Although quite active zoological research was conducted in Central Asia by numerous Russian (and then Soviet) researchers, very few scorpions have been collected in the remote valleys of northern tributaries of Amu Darya in modern Uzbekistan and Tajikistan. It is not surprising, therefore, that no other specimens of A. rickmersi have been collected in this area since 1896; in fact, no other scorpion collections we know of originate from Baljuvon. Moreover, another, much more amazing scorpion from the same area was not discovered until the 1990s: the relict Pseudochactas ovchinnikovi Gromov, 1998 (Pseudochactidae) . Its type locality lies in the Surkhandarya River valley, which separates modern Uzbekistan from Tajikistan ( Gromov, 1998; Fet et al., 2004).

The first known specimen from Turkmenistan (then the Transcaspian Region of the Russian Empire) was reported by Birula (1904: 32, 35). It was a female collected next to the railway station of Repetek in the East Karakum , the future site of the famed Repetek Natural Reserve , by the coleopterologist Eduard Nikolaevich Fischer in February 1904 ( ZISP 808 View Materials ). The second specimen was also published by Birula (1905: 449–450); it was a male from Tejen (= Tedzhen, Tedshen) in Akhal Province, collected by K. Aris in June 1904 ( ZISP 809 View Materials ). Further collections from Turkmenistan published by Fet (1989), included a series of more than 20 specimens from Repetek ( ZISP, ZMMSU). In addition, two males from Repetek are housed in NHMW and one in R. Kinzelbach's collection ( ZSRO). Some of these specimens are illustrated here in Figs. 4– 5, 27–30, 103–115. A few specimens from northern Turkmenistan (Kunya-Urgench, ZISP 1699 View Materials ; Shakhsenem, ZMMSU Tb-374), published by Fet (1989) as A. rickmersi , actually correspond to a different species ( A. pavlovskyi sp. n., see below) .

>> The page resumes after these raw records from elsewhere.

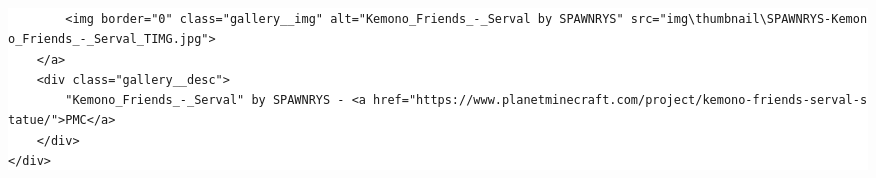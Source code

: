 			<img border="0" class="gallery__img" alt="Kemono_Friends_-_Serval by SPAWNRYS" src="img\thumbnail\SPAWNRYS-Kemono_Friends_-_Serval_TIMG.jpg">
		</a>
		<div class="gallery__desc">
			"Kemono_Friends_-_Serval" by SPAWNRYS - <a href="https://www.planetminecraft.com/project/kemono-friends-serval-statue/">PMC</a>
		</div>
	</div>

It is clear from A. Birula's publications that he never studied the holotype of A. rickmersi ; however, it was seen and its trichobothrial pattern sketched by Vachon (1974: 908, fig. 37). On the other hand, Lourenço (2001) claimed to have examined it; however, it is obvious that the specimen he received on loan from ZMUH was not Kraepelin's original holotype, but a misidentified and wrongly labeled juvenile of maybe even another genus. Lourenço (2001) declared this specimen as an immature with a total length of 13–14 mm [sic], pectinal tooth count 24–26, and textually wrote: “... cutting edge of the movable finger with 6 series of granules [...] the basalmost extending onto more than half the length of the finger. [... Pectinal] Fulcra almost vestigial and flat... ” [originally in French, English translation and bracketed text added by us].

None of these crucial characters match the holotype of A. rickmersi and clearly contradict the original description and illustrations published by Kraepelin (1900), which were confirmed by our own examination of the true type: it is a large adult male with a total length of 34 mm, pectinal tooth count 25/25, fingers with 10 rows of primary denticles of which the basal-most extends onto less than one-third of finger, and fulcra normally developed and pearl-like. Finally, a photo of the label of the specimen examined by Lourenço (2001), provided by himself to V.F.in 2009, does not correspond to any of those accompanying the actual holotype ( Fig. 3).